(Task): Whichever lines of the entries hold the word "Smith" should be identified and copied.

(Records excerpted from a collection)
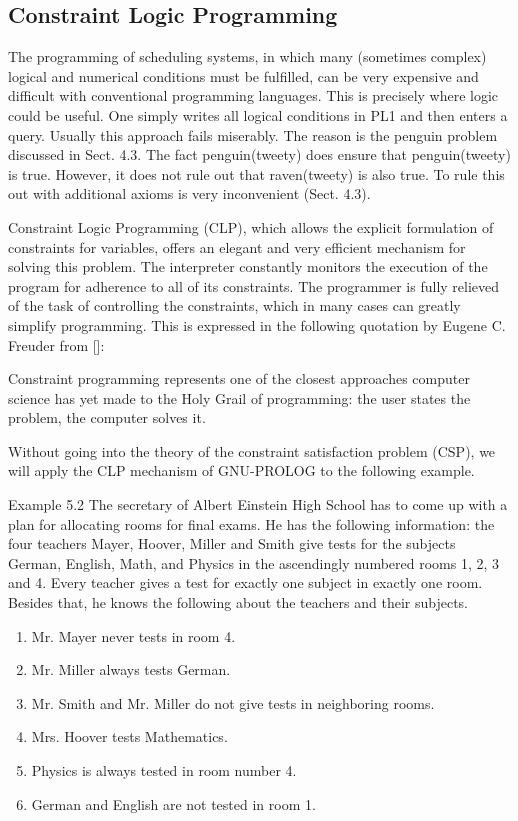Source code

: \documentclass[10pt]{book}
\begin{document}
\subsection{Constraint Logic Programming}
The programming of scheduling systems, in which many (sometimes complex) logical and numerical conditions must be fulfilled, can be very expensive and difficult with conventional programming languages. This is precisely where logic could be useful. One simply writes all logical conditions in PL1 and then enters a query. Usually this approach fails miserably. The reason is the penguin problem discussed in Sect. 4.3. The fact penguin(tweety) does ensure that penguin(tweety) is true. However, it does not rule out that raven(tweety) is also true. To rule this out with additional axioms is very inconvenient (Sect. 4.3).

Constraint Logic Programming (CLP), which allows the explicit formulation of constraints for variables, offers an elegant and very efficient mechanism for solving this problem. The interpreter constantly monitors the execution of the program for adherence to all of its constraints. The programmer is fully relieved of the task of controlling the constraints, which in many cases can greatly simplify programming. This is expressed in the following quotation by Eugene C. Freuder from [\cite{freuder1997holy}]:
\begin{displayquote}
Constraint programming represents one of the closest approaches computer science has yet made to the Holy Grail of programming: the user states the problem, the computer solves it.
\end{displayquote}

Without going into the theory of the constraint satisfaction problem (CSP), we will apply the CLP mechanism of GNU-PROLOG to the following example.

Example 5.2 The secretary of Albert Einstein High School has to come up with a plan for allocating rooms for final exams. He has the following information: the four teachers Mayer, Hoover, Miller and Smith give tests for the subjects German, English, Math, and Physics in the ascendingly numbered rooms 1, 2, 3 and 4. Every teacher gives a test for exactly one subject in exactly one room. Besides that, he knows the following about the teachers and their subjects.

\begin{enumerate}
  \item Mr. Mayer never tests in room 4.
  \item Mr. Miller always tests German.
  \item Mr. Smith and Mr. Miller do not give tests in neighboring rooms.
  \item Mrs. Hoover tests Mathematics.
  \item Physics is always tested in room number 4.
  \item German and English are not tested in room 1.
\end{enumerate}
\end{document}
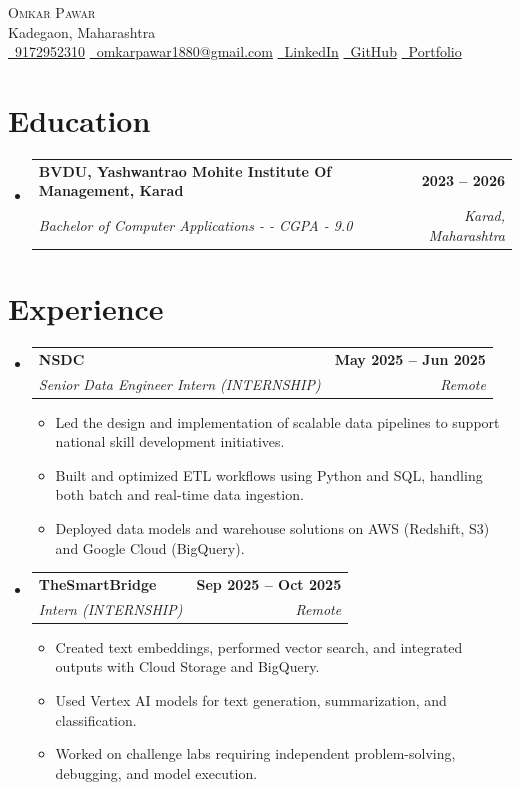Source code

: \documentclass[letterpaper,11pt]{article}
\makeatletter
\newcommand{\resumeItem}[1]{
  \item\small{#1}
}
\newcommand{\resumeSubHeadingListStart}{\begin{itemize}[label={}]}
\newcommand{\resumeSubHeadingListEnd}{\end{itemize}}
\newcommand{\resumeItemListStart}{\begin{itemize}}
\newcommand{\resumeItemListEnd}{\end{itemize}}
\newcommand{\resumeSubheading}[4]{
  \item
  \begin{tabular*}{\textwidth}{l@{\extracolsep{\fill}}r}
    \textbf{#1} & \textbf{#2} \\
    \textit{#3} & \textit{#4}
  \end{tabular*}
}
\makeatother
\begin{document}
\begin{center}
  {\Huge \scshape Omkar Pawar} \\[2pt]
  Kadegaon, Maharashtra \\[6pt]

  \small
  \href{tel:9172952310}{\faPhone\ 9172952310}
  \quad
  \href{mailto:omkarpawar1880@gmail.com}{\faEnvelope\ omkarpawar1880@gmail.com}
  \quad
  \href{  }{\faLinkedin\ LinkedIn}
  \quad
  \href{  }{\faGithub\ GitHub}
  \quad
  \href{  }{\faGlobe\ Portfolio}
\end{center}

\section{Education}
\resumeSubHeadingListStart
\resumeSubheading{BVDU, Yashwantrao Mohite Institute Of Management, Karad}{2023 -- 2026}{Bachelor of Computer Applications -  - CGPA - 9.0}{Karad, Maharashtra}

\resumeSubHeadingListEnd

\section{Experience}
\resumeSubHeadingListStart
\resumeSubheading{NSDC}{May 2025 -- Jun 2025}{Senior Data Engineer Intern (INTERNSHIP)}{Remote}
\resumeItemListStart
\resumeItem{Led the design and implementation of scalable data pipelines to support national skill development initiatives.}
\resumeItem{Built and optimized ETL workflows using Python and SQL, handling both batch and real-time data ingestion.}
\resumeItem{Deployed data models and warehouse solutions on AWS (Redshift, S3) and Google Cloud (BigQuery).}
\resumeItemListEnd
\resumeSubheading{TheSmartBridge}{Sep 2025 -- Oct 2025}{Intern (INTERNSHIP)}{Remote}
\resumeItemListStart
\resumeItem{Created text embeddings, performed vector search, and integrated outputs with Cloud Storage and BigQuery.}
\resumeItem{Used Vertex AI models for text generation, summarization, and classification.}
\resumeItem{Worked on challenge labs requiring independent problem-solving, debugging, and model execution.}
\resumeItemListEnd

\resumeSubHeadingListEnd

\end{document}
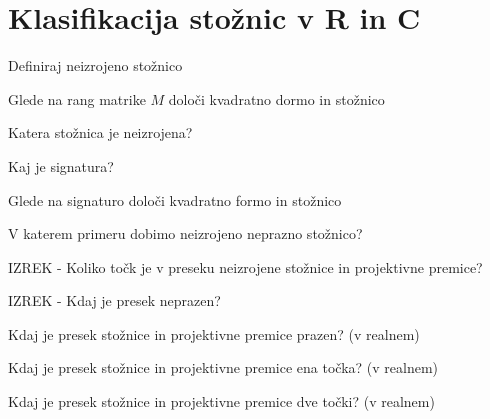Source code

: \documentclass{article}
\begin{document}
    \section{Klasifikacija stožnic v R in C}
    \begin{enumerate}
        \item Definiraj neizrojeno stožnico
        \item Glede na rang matrike $M$ določi kvadratno dormo in stožnico
        \item Katera stožnica je neizrojena?
        \item Kaj je signatura?
        \item Glede na signaturo določi kvadratno formo in stožnico
        \item V katerem primeru dobimo neizrojeno neprazno stožnico?
        {\color{red}\item IZREK - Koliko točk je v preseku neizrojene stožnice in projektivne premice?}
        {\color{blue}\item IZREK - Kdaj je presek neprazen?}
        \item Kdaj je presek stožnice in projektivne premice prazen? (v realnem)
        \item Kdaj je presek stožnice in projektivne premice ena točka? (v realnem)
        \item Kdaj je presek stožnice in projektivne premice dve točki? (v realnem)
    \end{enumerate}
\end{document}
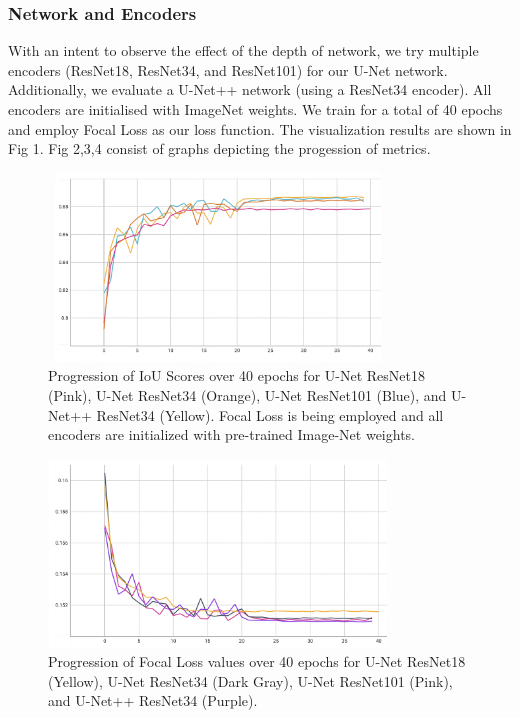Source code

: \documentclass[conference]{IEEEtran}
\begin{document}
\subsubsection{Network and Encoders} With an intent to observe the effect of the depth of network, we try multiple encoders (ResNet18, ResNet34, and ResNet101) for our U-Net network. Additionally, we evaluate a U-Net++ network (using a ResNet34 encoder). All encoders are initialised with ImageNet weights. We train for a total of 40 epochs and employ Focal Loss as our loss function. The visualization results are shown in Fig 1. Fig 2,3,4 consist of graphs depicting the progession of metrics.

\begin{figure}[!h]
    \includegraphics[width=9cm, height=5cm]{images/encoders/encoders_iou.png}
    \caption{Progression of IoU Scores over 40 epochs for U-Net ResNet18 (Pink), U-Net ResNet34 (Orange), U-Net ResNet101 (Blue), and U-Net++ ResNet34 (Yellow). Focal Loss is being employed and all encoders are initialized with pre-trained Image-Net weights.}
\end{figure}



\begin{figure}[!h]
    \includegraphics[width=9cm, height=5cm]{images/encoders/encoders_focalloss.png}
    \caption{Progression of Focal Loss values over 40 epochs for U-Net ResNet18 (Yellow), U-Net ResNet34 (Dark Gray), U-Net ResNet101 (Pink), and U-Net++ ResNet34 (Purple).}
\end{figure}
\end{document}
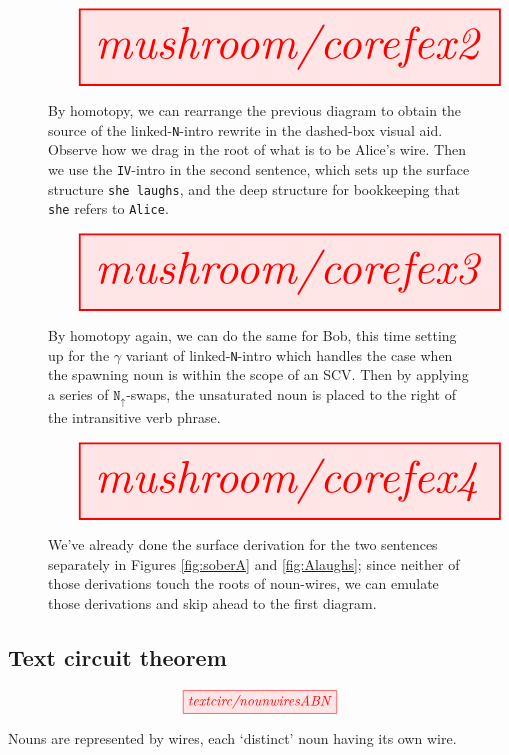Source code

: \begin{figure}[h!]\label{fig:corefex2}
\centering
\[
\resizebox{\textwidth}{!}{\tikzfig{mushroom/corefex2}}
\]
\caption{By homotopy, we can rearrange the previous diagram to obtain the source of the linked-\texttt{N}-intro rewrite in the dashed-box visual aid. Observe how we drag in the root of what is to be Alice's wire. Then we use the \texttt{IV}-intro in the second sentence, which sets up the surface structure \texttt{she laughs}, and the deep structure for bookkeeping that \texttt{she} refers to \texttt{Alice}.}
\end{figure}

\begin{figure}[h!]\label{fig:corefex3}
\centering
\[
\resizebox{\textwidth}{!}{\tikzfig{mushroom/corefex3}}
\]
\caption{By homotopy again, we can do the same for Bob, this time setting up for the $\gamma$ variant of linked-\texttt{N}-intro which handles the case when the spawning noun is within the scope of an SCV. Then by applying a series of $\texttt{N}_\uparrow$-swaps, the unsaturated noun is placed to the right of the intransitive verb phrase.}
\end{figure}

\begin{figure}[h!]\label{fig:corefex4}
\centering
\[
\resizebox{\textwidth}{!}{\tikzfig{mushroom/corefex4}}
\]
\caption{We've already done the surface derivation for the two sentences separately in Figures \ref{fig:soberA} and \ref{fig:Alaughs}; since neither of those derivations touch the roots of noun-wires, we can emulate those derivations and skip ahead to the first diagram. }
\end{figure}

\newpage

\subsection{Text circuit theorem}


\begin{marginfigure}
\centering
\[
\tikzfig{textcirc/nounwiresABN} 
\]
\caption{Nouns are represented by wires, each `distinct' noun having its own wire.}
\end{marginfigure}

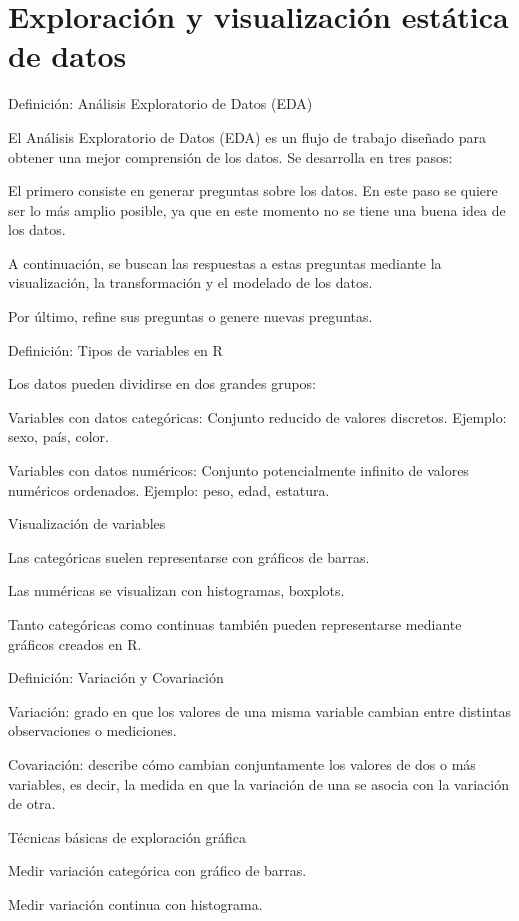 \documentclass[
]{book}
\begin{document}
\chapter{Exploración y visualización estática de datos}\label{vizestatico}

{} Definición: Análisis Exploratorio de Datos (EDA)

El Análisis Exploratorio de Datos (EDA) es un flujo de trabajo diseñado para obtener una mejor comprensión de los datos.
Se desarrolla en tres pasos:

El primero consiste en generar preguntas sobre los datos. En este paso se quiere ser lo más amplio posible, ya que en este momento no se tiene una buena idea de los datos.

A continuación, se buscan las respuestas a estas preguntas mediante la visualización, la transformación y el modelado de los datos.

Por último, refine sus preguntas o genere nuevas preguntas.

{} Definición: Tipos de variables en R

Los datos pueden dividirse en dos grandes grupos:

Variables con datos categóricas: Conjunto reducido de valores discretos. Ejemplo: sexo, país, color.

Variables con datos numéricos: Conjunto potencialmente infinito de valores numéricos ordenados. Ejemplo: peso, edad, estatura.

{} Visualización de variables

Las categóricas suelen representarse con gráficos de barras.

Las numéricas se visualizan con histogramas, boxplots.

Tanto categóricas como continuas también pueden representarse mediante gráficos creados en R.

{} Definición: Variación y Covariación

Variación: grado en que los valores de una misma variable cambian entre distintas observaciones o mediciones.

Covariación: describe cómo cambian conjuntamente los valores de dos o más variables, es decir, la medida en que la variación de una se asocia con la variación de otra.

{} Técnicas básicas de exploración gráfica

Medir variación categórica con gráfico de barras.

Medir variación continua con histograma.
\end{document}

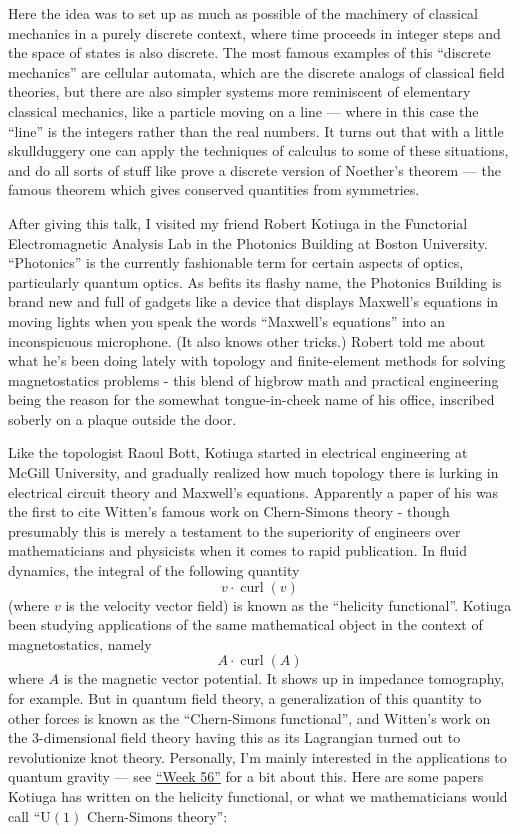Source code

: \documentclass{article}
\begin{document}
Here the idea was to set up as much as possible of the machinery of
classical mechanics in a purely discrete context, where time proceeds in
integer steps and the space of states is also discrete. The most famous
examples of this ``discrete mechanics'' are cellular automata, which are
the discrete analogs of classical field theories, but there are also
simpler systems more reminiscent of elementary classical mechanics, like
a particle moving on a line --- where in this case the ``line'' is the
integers rather than the real numbers. It turns out that with a little
skullduggery one can apply the techniques of calculus to some of these
situations, and do all sorts of stuff like prove a discrete version of
Noether's theorem --- the famous theorem which gives conserved
quantities from symmetries.

After giving this talk, I visited my friend Robert Kotiuga in the
Functorial Electromagnetic Analysis Lab in the Photonics Building at
Boston University. ``Photonics'' is the currently fashionable term for
certain aspects of optics, particularly quantum optics. As befits its
flashy name, the Photonics Building is brand new and full of gadgets
like a device that displays Maxwell's equations in moving lights when
you speak the words ``Maxwell's equations'' into an inconspicuous
microphone. (It also knows other tricks.) Robert told me about what he's
been doing lately with topology and finite-element methods for solving
magnetostatics problems - this blend of higbrow math and practical
engineering being the reason for the somewhat tongue-in-cheek name of
his office, inscribed soberly on a plaque outside the door.

Like the topologist Raoul Bott, Kotiuga started in electrical
engineering at McGill University, and gradually realized how much
topology there is lurking in electrical circuit theory and Maxwell's
equations. Apparently a paper of his was the first to cite Witten's
famous work on Chern-Simons theory - though presumably this is merely a
testament to the superiority of engineers over mathematicians and
physicists when it comes to rapid publication. In fluid dynamics, the
integral of the following quantity \[v\cdot\operatorname{curl}(v)\]
(where \(v\) is the velocity vector field) is known as the ``helicity
functional''. Kotiuga been studying applications of the same
mathematical object in the context of magnetostatics, namely
\[A\cdot\operatorname{curl}(A)\] where \(A\) is the magnetic vector
potential. It shows up in impedance tomography, for example. But in
quantum field theory, a generalization of this quantity to other forces
is known as the ``Chern-Simons functional'', and Witten's work on the
3-dimensional field theory having this as its Lagrangian turned out to
revolutionize knot theory. Personally, I'm mainly interested in the
applications to quantum gravity --- see
\protect\hyperlink{week56}{``Week 56''} for a bit about this. Here are
some papers Kotiuga has written on the helicity functional, or what we
mathematicians would call ``\(\mathrm{U}(1)\) Chern-Simons theory'':
\end{document}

(Exercise answer):
Example 5.2 The secretary of Albert Einstein High School has to come up with a plan for allocating rooms for final exams. He has the following information: the four teachers Mayer, Hoover, Miller and Smith give tests for the subjects German, English, Math, and Physics in the ascendingly numbered rooms 1, 2, 3 and 4. Every teacher gives a test for exactly one subject in exactly one room. Besides that, he knows the following about the teachers and their subjects.
  \item Mr. Smith and Mr. Miller do not give tests in neighboring rooms.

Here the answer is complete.